(Pictures paired with source code)
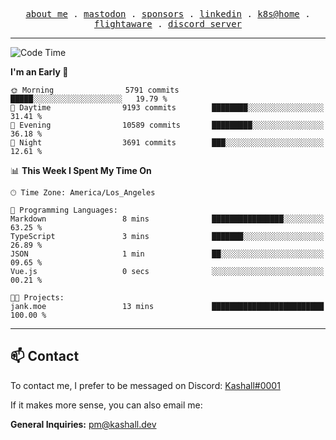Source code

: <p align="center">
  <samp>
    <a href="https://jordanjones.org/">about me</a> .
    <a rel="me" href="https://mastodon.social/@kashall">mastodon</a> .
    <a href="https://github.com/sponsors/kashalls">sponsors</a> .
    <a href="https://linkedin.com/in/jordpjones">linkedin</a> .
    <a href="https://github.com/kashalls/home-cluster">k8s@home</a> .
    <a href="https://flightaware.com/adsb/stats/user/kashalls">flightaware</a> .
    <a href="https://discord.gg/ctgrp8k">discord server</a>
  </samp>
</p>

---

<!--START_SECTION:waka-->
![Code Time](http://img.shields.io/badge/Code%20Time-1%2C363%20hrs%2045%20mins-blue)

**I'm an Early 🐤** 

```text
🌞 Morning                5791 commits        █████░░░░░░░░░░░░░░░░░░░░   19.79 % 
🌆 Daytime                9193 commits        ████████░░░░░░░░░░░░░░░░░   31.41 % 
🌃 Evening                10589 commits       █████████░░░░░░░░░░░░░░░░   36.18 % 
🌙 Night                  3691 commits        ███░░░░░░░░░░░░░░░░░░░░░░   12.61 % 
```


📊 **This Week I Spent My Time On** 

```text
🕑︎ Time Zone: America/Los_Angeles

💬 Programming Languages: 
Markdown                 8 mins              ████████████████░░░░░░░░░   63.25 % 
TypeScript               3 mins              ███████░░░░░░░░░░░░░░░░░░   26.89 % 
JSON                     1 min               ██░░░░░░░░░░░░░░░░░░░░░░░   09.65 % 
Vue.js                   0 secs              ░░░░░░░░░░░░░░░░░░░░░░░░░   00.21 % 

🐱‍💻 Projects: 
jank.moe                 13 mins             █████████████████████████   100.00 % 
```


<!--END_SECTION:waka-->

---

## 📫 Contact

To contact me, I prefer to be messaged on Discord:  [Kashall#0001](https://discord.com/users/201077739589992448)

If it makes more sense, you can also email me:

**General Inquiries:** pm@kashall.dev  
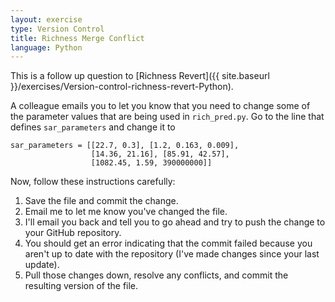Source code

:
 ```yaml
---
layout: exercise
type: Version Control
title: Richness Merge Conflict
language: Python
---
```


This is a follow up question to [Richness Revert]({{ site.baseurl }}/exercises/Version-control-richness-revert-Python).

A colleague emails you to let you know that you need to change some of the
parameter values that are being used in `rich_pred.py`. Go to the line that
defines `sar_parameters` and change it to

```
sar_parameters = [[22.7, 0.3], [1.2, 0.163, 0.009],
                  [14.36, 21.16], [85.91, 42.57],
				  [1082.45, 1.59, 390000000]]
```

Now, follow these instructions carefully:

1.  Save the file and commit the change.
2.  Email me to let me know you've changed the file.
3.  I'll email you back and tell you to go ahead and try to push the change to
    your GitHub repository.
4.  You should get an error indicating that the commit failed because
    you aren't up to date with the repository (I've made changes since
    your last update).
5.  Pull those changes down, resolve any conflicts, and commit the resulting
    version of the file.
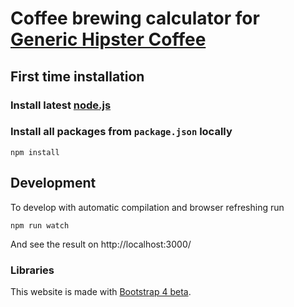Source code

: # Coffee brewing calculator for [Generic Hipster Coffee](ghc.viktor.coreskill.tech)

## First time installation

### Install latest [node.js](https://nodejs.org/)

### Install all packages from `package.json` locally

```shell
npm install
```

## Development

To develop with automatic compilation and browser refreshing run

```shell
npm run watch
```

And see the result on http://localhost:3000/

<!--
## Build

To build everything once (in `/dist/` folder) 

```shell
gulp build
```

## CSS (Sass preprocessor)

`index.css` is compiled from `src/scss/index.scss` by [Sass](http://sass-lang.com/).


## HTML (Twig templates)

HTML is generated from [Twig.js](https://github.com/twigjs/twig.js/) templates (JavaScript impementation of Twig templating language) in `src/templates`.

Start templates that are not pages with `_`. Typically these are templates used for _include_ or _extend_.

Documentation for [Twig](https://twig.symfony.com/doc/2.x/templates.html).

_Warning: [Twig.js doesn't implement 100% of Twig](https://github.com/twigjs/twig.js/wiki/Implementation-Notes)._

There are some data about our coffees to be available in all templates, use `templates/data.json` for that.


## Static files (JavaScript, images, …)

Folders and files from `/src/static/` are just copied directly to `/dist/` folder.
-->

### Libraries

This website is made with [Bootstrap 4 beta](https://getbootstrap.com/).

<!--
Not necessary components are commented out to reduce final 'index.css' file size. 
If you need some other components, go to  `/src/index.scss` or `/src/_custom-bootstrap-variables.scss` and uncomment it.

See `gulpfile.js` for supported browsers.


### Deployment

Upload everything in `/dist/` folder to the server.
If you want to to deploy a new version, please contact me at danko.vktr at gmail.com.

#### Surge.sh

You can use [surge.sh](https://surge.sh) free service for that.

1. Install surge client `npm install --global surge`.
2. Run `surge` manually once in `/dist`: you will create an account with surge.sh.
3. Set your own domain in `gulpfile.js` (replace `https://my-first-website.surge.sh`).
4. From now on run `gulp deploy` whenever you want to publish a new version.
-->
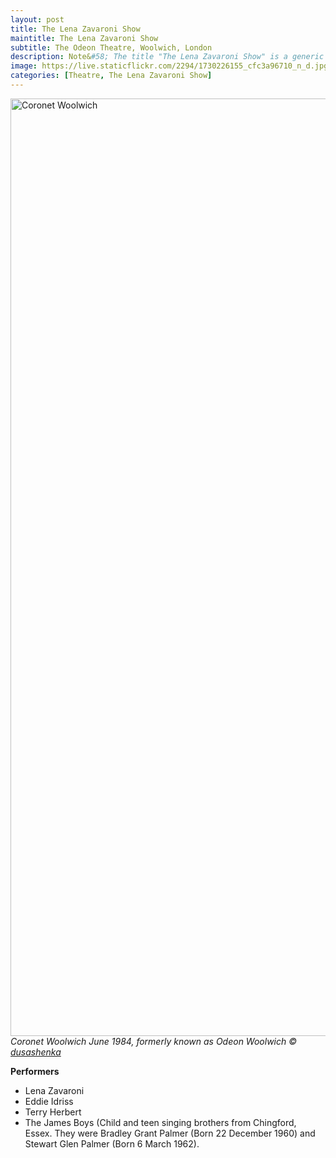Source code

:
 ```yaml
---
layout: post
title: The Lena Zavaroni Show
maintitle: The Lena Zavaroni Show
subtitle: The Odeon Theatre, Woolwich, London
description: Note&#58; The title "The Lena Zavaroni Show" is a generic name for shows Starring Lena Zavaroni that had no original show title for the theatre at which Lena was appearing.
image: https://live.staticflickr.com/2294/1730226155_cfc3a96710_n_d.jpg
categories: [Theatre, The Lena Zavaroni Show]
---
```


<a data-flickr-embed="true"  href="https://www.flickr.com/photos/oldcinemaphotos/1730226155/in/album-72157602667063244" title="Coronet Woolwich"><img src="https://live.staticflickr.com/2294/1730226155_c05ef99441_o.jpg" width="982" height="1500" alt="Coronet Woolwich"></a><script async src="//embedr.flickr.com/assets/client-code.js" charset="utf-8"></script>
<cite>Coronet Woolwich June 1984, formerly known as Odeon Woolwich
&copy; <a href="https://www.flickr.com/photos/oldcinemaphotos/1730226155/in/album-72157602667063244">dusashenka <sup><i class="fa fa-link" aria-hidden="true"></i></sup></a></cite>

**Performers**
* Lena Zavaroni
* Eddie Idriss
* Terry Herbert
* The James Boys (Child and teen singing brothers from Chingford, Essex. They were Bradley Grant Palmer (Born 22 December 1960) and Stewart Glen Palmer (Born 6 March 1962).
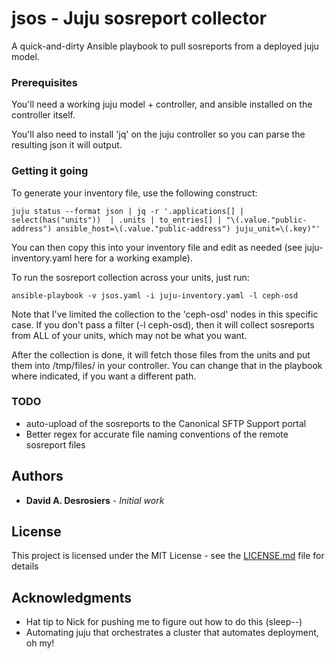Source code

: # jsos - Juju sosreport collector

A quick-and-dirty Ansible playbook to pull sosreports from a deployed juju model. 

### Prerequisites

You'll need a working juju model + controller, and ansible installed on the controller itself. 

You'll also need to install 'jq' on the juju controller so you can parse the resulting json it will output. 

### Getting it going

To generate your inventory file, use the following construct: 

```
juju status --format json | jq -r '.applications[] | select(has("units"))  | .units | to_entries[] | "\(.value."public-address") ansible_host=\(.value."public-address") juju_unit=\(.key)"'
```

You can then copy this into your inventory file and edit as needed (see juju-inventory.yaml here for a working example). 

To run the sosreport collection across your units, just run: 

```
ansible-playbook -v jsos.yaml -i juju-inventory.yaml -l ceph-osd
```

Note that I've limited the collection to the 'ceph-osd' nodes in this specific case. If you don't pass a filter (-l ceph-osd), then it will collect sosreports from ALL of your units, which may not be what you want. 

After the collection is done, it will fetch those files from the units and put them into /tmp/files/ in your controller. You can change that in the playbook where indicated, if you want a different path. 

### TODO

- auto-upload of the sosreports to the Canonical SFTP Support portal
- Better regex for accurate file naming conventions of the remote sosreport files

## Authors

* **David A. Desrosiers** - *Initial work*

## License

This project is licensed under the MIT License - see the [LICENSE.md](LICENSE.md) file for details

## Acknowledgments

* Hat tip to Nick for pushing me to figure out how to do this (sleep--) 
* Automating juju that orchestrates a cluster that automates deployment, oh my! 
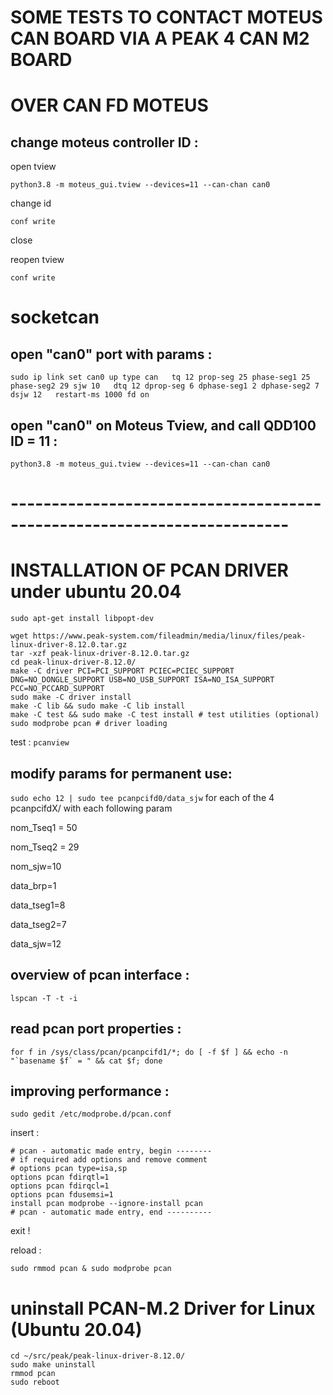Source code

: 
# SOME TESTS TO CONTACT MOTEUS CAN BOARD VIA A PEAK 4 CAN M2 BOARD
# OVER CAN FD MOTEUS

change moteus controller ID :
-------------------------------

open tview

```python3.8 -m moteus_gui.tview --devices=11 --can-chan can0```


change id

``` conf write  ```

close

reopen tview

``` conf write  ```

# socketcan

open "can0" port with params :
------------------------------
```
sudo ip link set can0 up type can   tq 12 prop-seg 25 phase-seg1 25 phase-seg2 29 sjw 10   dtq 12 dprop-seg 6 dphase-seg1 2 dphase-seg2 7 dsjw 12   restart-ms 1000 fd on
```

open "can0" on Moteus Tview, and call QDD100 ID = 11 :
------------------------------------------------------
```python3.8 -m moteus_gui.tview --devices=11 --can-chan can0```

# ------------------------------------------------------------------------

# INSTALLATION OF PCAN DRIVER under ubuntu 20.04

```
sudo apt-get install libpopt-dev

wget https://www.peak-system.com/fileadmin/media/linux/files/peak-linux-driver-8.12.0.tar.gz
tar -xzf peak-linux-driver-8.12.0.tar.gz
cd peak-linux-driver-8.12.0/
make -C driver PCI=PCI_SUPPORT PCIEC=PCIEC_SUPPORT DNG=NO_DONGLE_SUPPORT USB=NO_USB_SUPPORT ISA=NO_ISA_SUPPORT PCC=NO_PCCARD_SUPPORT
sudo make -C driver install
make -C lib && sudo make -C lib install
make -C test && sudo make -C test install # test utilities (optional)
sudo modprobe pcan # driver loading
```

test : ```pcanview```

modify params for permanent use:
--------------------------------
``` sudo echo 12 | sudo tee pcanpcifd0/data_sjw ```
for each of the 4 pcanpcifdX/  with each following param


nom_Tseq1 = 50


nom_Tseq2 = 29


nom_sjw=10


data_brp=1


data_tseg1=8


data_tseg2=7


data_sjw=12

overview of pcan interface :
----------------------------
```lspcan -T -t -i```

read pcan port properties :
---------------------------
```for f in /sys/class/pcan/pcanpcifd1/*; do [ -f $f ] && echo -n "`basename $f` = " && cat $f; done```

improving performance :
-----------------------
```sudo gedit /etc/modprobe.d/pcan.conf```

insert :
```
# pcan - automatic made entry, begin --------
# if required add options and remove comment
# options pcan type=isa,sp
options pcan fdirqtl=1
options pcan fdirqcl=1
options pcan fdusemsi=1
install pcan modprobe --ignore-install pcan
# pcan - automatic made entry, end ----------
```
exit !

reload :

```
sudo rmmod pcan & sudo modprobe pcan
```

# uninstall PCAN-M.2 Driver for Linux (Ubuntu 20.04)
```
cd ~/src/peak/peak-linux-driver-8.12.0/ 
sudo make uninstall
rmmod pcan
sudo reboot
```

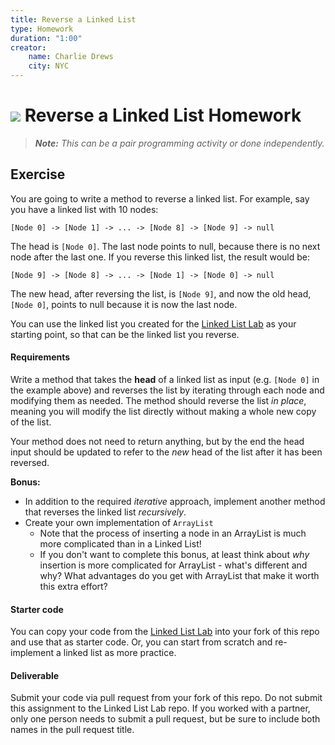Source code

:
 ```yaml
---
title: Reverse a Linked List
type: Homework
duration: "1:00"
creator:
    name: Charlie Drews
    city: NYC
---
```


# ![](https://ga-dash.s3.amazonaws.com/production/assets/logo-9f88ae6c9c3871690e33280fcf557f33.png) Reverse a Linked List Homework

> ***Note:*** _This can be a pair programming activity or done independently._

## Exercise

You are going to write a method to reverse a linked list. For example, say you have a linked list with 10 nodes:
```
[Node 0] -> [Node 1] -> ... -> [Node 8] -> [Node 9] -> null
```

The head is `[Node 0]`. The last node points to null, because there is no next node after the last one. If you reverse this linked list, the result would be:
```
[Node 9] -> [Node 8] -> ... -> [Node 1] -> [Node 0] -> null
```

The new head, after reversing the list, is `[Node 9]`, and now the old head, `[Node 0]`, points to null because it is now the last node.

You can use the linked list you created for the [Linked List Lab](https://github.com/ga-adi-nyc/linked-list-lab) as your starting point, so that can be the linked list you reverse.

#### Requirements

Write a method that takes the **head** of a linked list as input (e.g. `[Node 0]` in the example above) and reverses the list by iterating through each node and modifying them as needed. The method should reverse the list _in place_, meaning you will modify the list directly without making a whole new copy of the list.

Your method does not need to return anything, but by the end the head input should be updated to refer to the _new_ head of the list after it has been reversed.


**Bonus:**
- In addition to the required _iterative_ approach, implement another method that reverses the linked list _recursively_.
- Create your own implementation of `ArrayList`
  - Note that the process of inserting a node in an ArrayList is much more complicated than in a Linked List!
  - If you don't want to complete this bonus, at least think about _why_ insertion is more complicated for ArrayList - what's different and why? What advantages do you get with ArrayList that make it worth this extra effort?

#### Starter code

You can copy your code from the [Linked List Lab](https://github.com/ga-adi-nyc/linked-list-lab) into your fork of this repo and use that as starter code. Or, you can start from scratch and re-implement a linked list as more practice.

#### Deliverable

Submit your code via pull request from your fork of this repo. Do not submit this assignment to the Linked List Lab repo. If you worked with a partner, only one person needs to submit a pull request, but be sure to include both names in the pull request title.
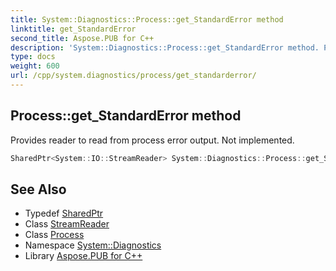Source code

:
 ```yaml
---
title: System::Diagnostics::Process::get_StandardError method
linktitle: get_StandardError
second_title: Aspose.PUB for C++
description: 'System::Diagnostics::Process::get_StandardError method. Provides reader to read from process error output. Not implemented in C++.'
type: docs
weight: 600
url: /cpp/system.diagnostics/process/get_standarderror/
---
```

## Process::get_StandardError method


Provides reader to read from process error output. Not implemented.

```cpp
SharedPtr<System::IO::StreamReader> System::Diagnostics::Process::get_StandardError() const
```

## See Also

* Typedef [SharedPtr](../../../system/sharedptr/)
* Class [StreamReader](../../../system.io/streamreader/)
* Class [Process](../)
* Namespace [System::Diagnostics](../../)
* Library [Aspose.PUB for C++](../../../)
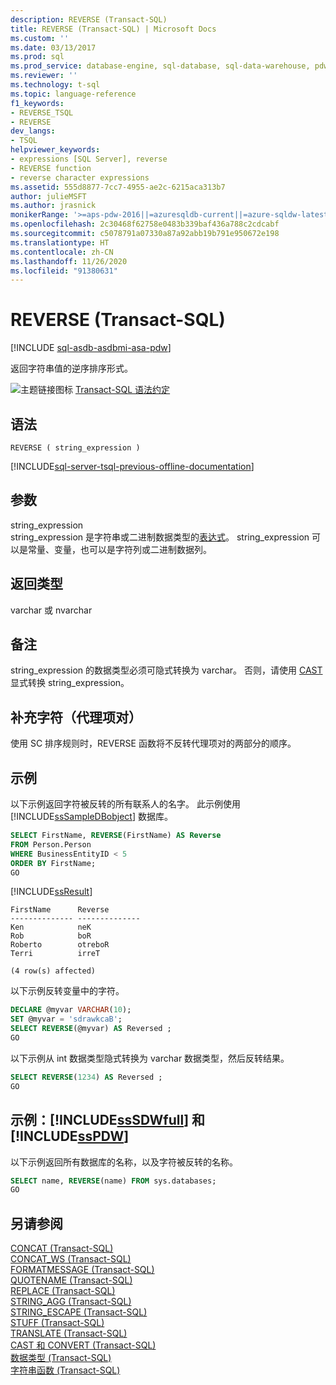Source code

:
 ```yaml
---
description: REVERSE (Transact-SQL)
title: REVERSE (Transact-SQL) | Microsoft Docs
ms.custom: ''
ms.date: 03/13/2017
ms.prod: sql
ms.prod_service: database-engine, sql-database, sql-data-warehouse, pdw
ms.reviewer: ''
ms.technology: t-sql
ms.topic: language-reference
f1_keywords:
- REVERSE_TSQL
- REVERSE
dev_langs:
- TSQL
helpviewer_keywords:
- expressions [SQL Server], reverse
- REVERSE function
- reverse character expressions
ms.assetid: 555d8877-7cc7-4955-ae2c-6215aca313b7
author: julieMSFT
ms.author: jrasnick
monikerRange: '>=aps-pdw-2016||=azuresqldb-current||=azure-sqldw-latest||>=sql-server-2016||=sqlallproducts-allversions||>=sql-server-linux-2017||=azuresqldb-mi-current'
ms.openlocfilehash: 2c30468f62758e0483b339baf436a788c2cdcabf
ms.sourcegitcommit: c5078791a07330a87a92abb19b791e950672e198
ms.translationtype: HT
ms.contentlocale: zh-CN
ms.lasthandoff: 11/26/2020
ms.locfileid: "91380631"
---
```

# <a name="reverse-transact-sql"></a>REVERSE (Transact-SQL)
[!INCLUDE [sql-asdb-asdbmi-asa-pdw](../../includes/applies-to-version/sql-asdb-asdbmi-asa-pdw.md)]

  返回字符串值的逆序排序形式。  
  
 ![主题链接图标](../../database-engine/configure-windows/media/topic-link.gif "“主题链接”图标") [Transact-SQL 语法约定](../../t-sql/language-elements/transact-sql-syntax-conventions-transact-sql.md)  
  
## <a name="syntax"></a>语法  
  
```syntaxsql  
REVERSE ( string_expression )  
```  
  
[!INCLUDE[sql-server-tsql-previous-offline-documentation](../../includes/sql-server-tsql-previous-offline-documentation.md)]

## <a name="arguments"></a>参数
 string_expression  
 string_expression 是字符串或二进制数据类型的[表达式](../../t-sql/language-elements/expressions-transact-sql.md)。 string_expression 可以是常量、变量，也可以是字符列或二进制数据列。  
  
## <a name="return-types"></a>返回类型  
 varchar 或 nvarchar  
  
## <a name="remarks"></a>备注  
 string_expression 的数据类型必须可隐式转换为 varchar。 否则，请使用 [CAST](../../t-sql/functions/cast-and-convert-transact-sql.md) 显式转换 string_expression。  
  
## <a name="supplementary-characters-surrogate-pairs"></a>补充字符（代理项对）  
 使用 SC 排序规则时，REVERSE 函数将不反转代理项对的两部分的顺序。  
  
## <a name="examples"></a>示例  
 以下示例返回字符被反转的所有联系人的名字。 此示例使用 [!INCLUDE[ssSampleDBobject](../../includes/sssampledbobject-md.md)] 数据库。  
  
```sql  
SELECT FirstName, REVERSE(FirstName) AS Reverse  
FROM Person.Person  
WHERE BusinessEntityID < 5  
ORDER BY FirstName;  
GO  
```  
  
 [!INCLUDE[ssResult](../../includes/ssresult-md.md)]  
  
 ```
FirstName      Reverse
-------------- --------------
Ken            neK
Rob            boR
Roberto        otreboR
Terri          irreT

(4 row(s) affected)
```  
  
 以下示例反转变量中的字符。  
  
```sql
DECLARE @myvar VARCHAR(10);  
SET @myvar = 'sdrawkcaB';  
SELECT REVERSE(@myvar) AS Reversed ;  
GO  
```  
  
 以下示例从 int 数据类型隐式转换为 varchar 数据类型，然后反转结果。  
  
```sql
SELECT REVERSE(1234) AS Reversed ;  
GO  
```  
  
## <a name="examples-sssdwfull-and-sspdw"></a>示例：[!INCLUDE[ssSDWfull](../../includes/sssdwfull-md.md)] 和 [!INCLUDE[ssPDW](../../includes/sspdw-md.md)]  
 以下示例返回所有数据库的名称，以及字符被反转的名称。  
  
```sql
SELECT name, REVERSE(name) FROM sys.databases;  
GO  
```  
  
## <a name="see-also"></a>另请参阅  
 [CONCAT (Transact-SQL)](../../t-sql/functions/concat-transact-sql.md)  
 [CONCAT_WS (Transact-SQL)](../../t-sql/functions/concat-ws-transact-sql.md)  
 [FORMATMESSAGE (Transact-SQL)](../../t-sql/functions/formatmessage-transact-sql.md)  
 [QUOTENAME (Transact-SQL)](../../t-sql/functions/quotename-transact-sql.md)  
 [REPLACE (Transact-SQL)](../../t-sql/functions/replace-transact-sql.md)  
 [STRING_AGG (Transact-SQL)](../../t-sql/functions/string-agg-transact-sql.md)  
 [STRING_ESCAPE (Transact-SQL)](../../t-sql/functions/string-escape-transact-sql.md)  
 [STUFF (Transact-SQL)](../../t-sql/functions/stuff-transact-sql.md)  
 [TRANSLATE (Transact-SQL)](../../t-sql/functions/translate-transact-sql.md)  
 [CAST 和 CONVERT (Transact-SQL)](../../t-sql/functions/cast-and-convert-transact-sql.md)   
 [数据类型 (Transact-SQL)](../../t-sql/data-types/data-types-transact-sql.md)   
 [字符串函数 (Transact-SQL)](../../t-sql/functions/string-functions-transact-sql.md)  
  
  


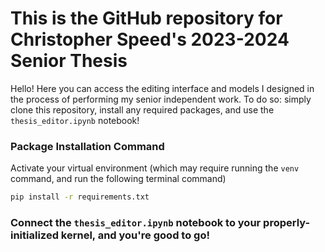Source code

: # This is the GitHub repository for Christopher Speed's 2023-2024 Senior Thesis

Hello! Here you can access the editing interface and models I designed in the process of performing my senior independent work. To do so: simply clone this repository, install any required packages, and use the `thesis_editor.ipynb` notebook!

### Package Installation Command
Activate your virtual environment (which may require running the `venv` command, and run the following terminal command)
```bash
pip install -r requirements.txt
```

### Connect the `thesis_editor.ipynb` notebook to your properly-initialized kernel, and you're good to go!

▸ Exercise details
Looking at the records above, work out how many lines contain "made". Give the number only.

▸ Exercise output
4